To tell you the truth, that idea both thrilled and scared me at the same time and got me to thinking. In this sort of situation, where does WoW stand in the group of possible sacrifices that might have to be made? It’s a game, certainly, but anyone who’s ever heavily played an MMO knows that it’s not just a game. It can be a social tool or even a support system in tough times, allowing someone to escape, if only momentarily, from a world that may not seem as rosy as it once was. But what’s the value of that?
For myself personally, that question might be skewed in favor of it being more valuable. I spend a sizable chunk of my time dedicated to the game even when I’m not playing. I use it as a creative outlet in the form of this blog and the silly pics I make or find on the net to help me express my ideas and topics. For me, WoW is a hobby as well as a game.
However, there are also those who are just in it for the entertainment value of logging on, running a few instances, maybe do a cooking or jewelcrafting daily, then logging off. For them, is it just a form of entertainment worth 15 bucks a month like some sort of expensive magazine subscription? Of course that question is going to probably have about 11 million different answers, but the point is singular, there is a value to WoW and it’s different for everyone.
Then there’s the psychological aspect of it. Humans (and Blood Elves) are nothing if not creatures of habit, and enjoy security. Avoiding the whole issue of addiction and whatnot, there’s also the idea that once you become used to doing the same thing in and out every day, week, month even to year, it’s not so easy to just dump that and forget about it, regardless of your current situation. It becomes like a security blanket, warm and welcoming in times of strife and something that keeps you more optimistic and fresh than you’d be without it.
But is it worth it? In a time when money might start to slow down and that 15 bucks a month might mean the difference between a loaf of bread and a gallon of milk and not eating for a couple of days, where do the priorities lie? The obvious and easy answer is going to be the food since you can’t play WoW if you’ve starved to death, but some people don’t see it that way. For some, the game trumps all and they will move heaven and earth so they can log in one more time. But these sort of people have problems with prioritizing, because though it’s not just a game, it is a game.

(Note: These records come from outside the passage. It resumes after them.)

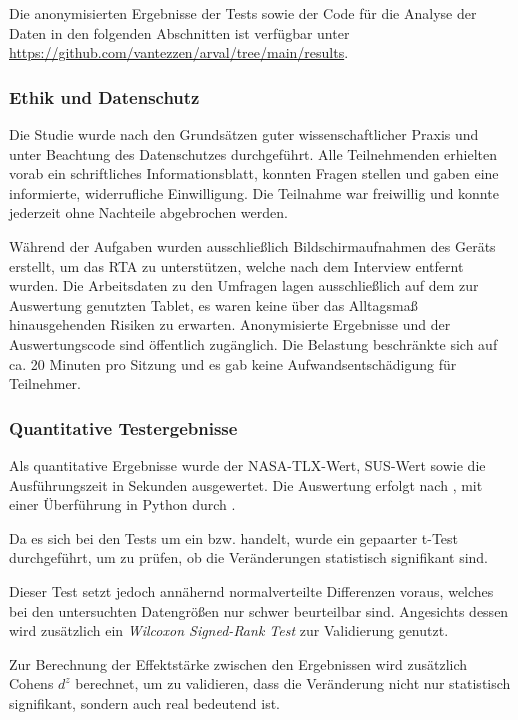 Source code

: Die anonymisierten Ergebnisse der Tests sowie der Code für die Analyse der Daten in den folgenden Abschnitten ist verfügbar unter \url{https://github.com/vantezzen/arval/tree/main/results}.

\subsubsection{Ethik und Datenschutz}

Die Studie wurde nach den Grundsätzen guter wissenschaftlicher Praxis und unter Beachtung des Datenschutzes durchgeführt. Alle Teilnehmenden erhielten vorab ein schriftliches Informationsblatt, konnten Fragen stellen und gaben eine informierte, widerrufliche Einwilligung. Die Teilnahme war freiwillig und konnte jederzeit ohne Nachteile abgebrochen werden.

Während der Aufgaben wurden ausschließlich Bildschirmaufnahmen des Geräts erstellt, um das RTA zu unterstützen, welche nach dem Interview entfernt wurden. Die Arbeitsdaten zu den Umfragen lagen ausschließlich auf dem zur Auswertung genutzten Tablet, es waren keine über das Alltagsmaß hinausgehenden Risiken zu erwarten. Anonymisierte Ergebnisse und der Auswertungscode sind öffentlich zugänglich. Die Belastung beschränkte sich auf ca. 20 Minuten pro Sitzung und es gab keine Aufwandsentschädigung für Teilnehmer.

\subsubsection{Quantitative Testergebnisse}

Als quantitative Ergebnisse wurde der NASA-TLX-Wert, SUS-Wert sowie die Ausführungszeit in Sekunden ausgewertet. Die Auswertung erfolgt nach \textcite{pennstateuniversitySTAT415Introduction2025}, mit einer Überführung in Python durch \textcite{kumarPracticalStatisticsData2020a}.

Da es sich bei den Tests um ein  bzw.  handelt, wurde ein gepaarter t-Test durchgeführt, um zu prüfen, ob die Veränderungen statistisch signifikant sind.

Dieser Test setzt jedoch annähernd normalverteilte Differenzen voraus, welches bei den untersuchten Datengrößen nur schwer beurteilbar sind. Angesichts dessen wird zusätzlich ein \textit{Wilcoxon Signed-Rank Test} zur Validierung genutzt. 

Zur Berechnung der Effektstärke zwischen den Ergebnissen wird zusätzlich Cohens $d^z$ berechnet, um zu validieren, dass die Veränderung nicht nur statistisch signifikant, sondern auch real bedeutend ist.

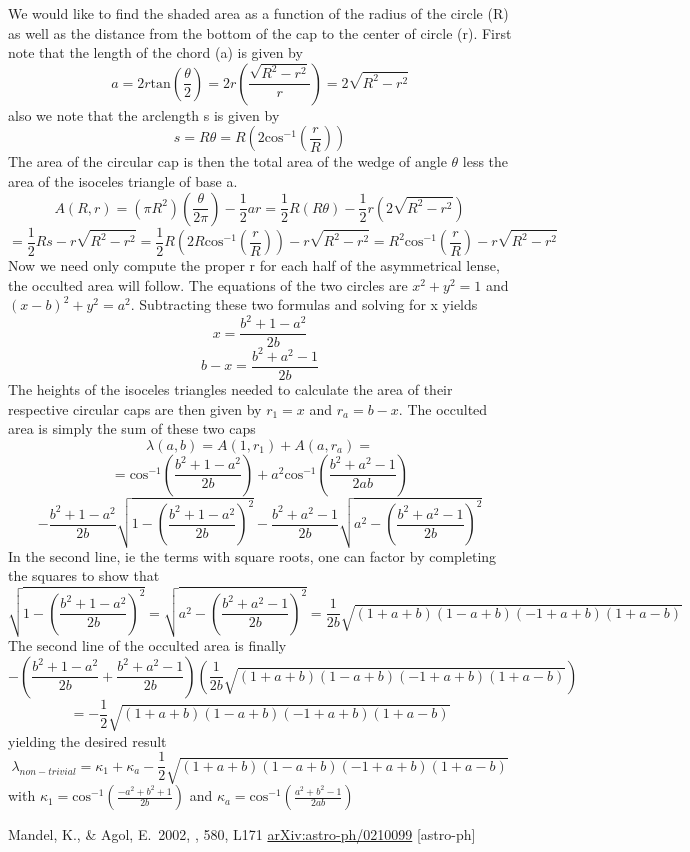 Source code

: \documentclass[12pt,preprint]{aastex}
\begin{document}
We would like to find the shaded area as a function of the radius of the circle (R) as well as the distance from the bottom of the cap to the center of circle (r).  First note that the length of the chord (a) is given by
\[
a = 2 r \mathrm{tan} \left( \frac{\theta}{2} \right) = 2 r \left( \frac{\sqrt{R^2 - r^2}}{r} \right) = 2 \sqrt{R^2 - r^2}
\]
also we note that the arclength s is given by
\[
s = R \theta = R \left( 2 \mathrm{cos}^{-1} \left( \frac{r}{R} \right) \right)
\]
The area of the circular cap is then the total area of the wedge of angle $\theta$ less the area of the isoceles triangle of base a. 
\[
A(R,r) = (\pi R^2) \left( \frac{\theta}{2 \pi} \right) - \frac{1}{2} a r = \frac{1}{2} R (R \theta) - \frac{1}{2} r ( 2 \sqrt{R^2 - r^2} ) 
\]
\[
 = \frac{1}{2} R s - r \sqrt{R^2 - r^2} = \frac{1}{2} R \left( 2 R \mathrm{cos}^{-1} \left( \frac{r}{R} \right) \right) - r \sqrt{R^2 - r^2} = R^2 \mathrm{cos}^{-1} \left( \frac{r}{R} \right) - r \sqrt{R^2 - r^2} 
\]
Now we need only compute the proper r for each half of the asymmetrical lense, the occulted area will follow. The equations of the two circles are $x^2 + y^2 = 1$ and $(x-b)^2 + y^2 = a^2$.  Subtracting these two formulas and solving for x yields
\[
x = \frac{b^2 + 1 - a^2}{2 b}
\]
\[
b - x = \frac{b^2 + a^2 -1}{2 b}
\]
The heights of the isoceles triangles needed to calculate the area of their respective circular caps are then given by $r_1 = x$ and $r_a = b-x$.  The occulted area is simply the sum of these two caps
\[
\lambda(a,b) = A(1,r_1) + A(a,r_a) = 
\]
\[
 = \mathrm{cos}^{-1} \left( \frac{b^2 + 1 - a^2}{2 b } \right) + a^2 \mathrm{cos}^{-1} \left( \frac{b^2 + a^2 - 1}{2 a b} \right) 
\]
\[
- \frac{b^2 + 1 - a^2}{2 b} \sqrt{1 - \left( \frac{b^2 + 1 - a^2}{2 b} \right)^2 } - \frac{b^2 + a^2 -1}{2 b} \sqrt{ a^2 - \left( \frac{b^2 + a^2 - 1}{2 b} \right)^2 }  
\]
In the second line, ie the terms with square roots, one can factor by completing the squares to show that
\[
\sqrt{1 - \left( \frac{b^2 + 1 - a^2}{2 b} \right)^2 } =  \sqrt{ a^2 - \left( \frac{b^2 + a^2 - 1}{2 b} \right)^2 } = \frac{1}{2 b} \sqrt{(1+a+b)(1-a+b)(-1+a+b)(1+a-b)} 
\]
The second line of the occulted area is finally
\[
- \left( \frac{b^2 +1 - a^2}{2 b} + \frac{b^2 + a^2 - 1}{2 b} \right) \left( \frac{1}{2 b} \sqrt{(1+a+b)(1-a+b)(-1+a+b)(1+a-b)} \right) 
\]
\[
 = - \frac{1}{2} \sqrt{(1+a+b)(1-a+b)(-1+a+b)(1+a-b)} 
\]
yielding the desired result
\[
\lambda_{non-trivial} = \kappa_1 + \kappa_a - \frac{1}{2} \sqrt{(1+a+b)(1-a+b)(-1+a+b)(1+a-b)} 
\]
with $\kappa_1 = \mathrm{cos}^{-1} \left( \frac{-a^2 + b^2 +1}{2 b} \right)$ and $\kappa_a = \mathrm{cos}^{-1} \left( \frac{a^2 + b^2 -1}{2 a b} \right)$ 
\newcommand{\arxiv}[1]{\href{http://arxiv.org/abs/#1}{arXiv:#1}}
\begin{thebibliography}{}\raggedright

        Mandel, K., \& Agol, E.\ 2002, \apjl, 580, L171
        \arxiv{astro-ph/0210099} [astro-ph]

\end{thebibliography}
\end{document}
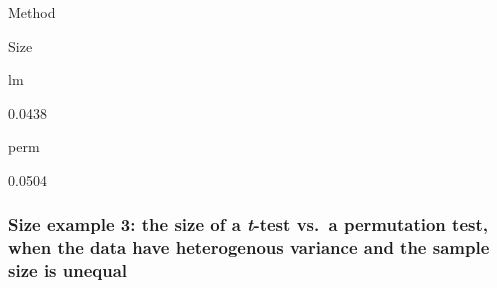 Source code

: \documentclass[]{book}
\begin{document}
Method

Size

lm

0.0438

perm

0.0504

\hypertarget{size-example-3-the-size-of-a-t-test-vs.-a-permutation-test-when-the-data-have-heterogenous-variance-and-the-sample-size-is-unequal}{%
\subsubsection{\texorpdfstring{Size example 3: the size of a \emph{t}-test vs.~a permutation test, when the data have heterogenous variance and the sample size is unequal}{Size example 3: the size of a t-test vs.~a permutation test, when the data have heterogenous variance and the sample size is unequal}}\label{size-example-3-the-size-of-a-t-test-vs.-a-permutation-test-when-the-data-have-heterogenous-variance-and-the-sample-size-is-unequal}}
\end{document}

For my situation, there is no change in the present tense. Mrs Dueg still has her job and we’re getting government assistance in readjusting our mortgage loan (go Obama) while looking to cut back in other areas. We don’t have any children or other dependents except our spoiled rotten cat, so our expenses can be somewhat less complicated compared to other families faced with this situation. We decided the internet is too valuable of a job search tool to place that on the sacrifice pile just yet and since I have internet access for the time being, I’m going to try to keep WoW going so I can still have this creative outlet to help boost my spirits in these rough times. But you better believe that I’m also pragmatic and completely willing to cut this aspect of my life if it comes between me and my mortgage payments.
So what is the value of WoW to you? Obviously, if you’re here, spending part of your day just reading about it when some of you should be working (don’t worry, Dueg still loves you), then there’s more than just the base value of having a regular game ready for you when you come home. But how much more? Would you save it for the very last of sacrifices, logging in up until the day your internet connection is cut off from lack of payment? Or will it be the first thing to go as thoughts and worries of keeping a roof over your head and food on your table come first and foremost right away?
On a final note, this post is not meant to be a pity party or anything like that. I don’t want to see a bunch of posts of people saying “oh my god, I’m so sorry” or “hang in there” or all that jazz. Though I’d greatly appreciate your well wishes, and trust me when I say that I truly would, I’d also appreciate a sense of normalcy in my life which means continuing to make daily posts and reading the fantastic comments you leave here. Also, this is NOT an April Fool’s joke, I had considered making a post for today saying I lost my job and would be quitting WoW about a week ago, but thought it better not to tempt fate. Apparently that bitch can read minds.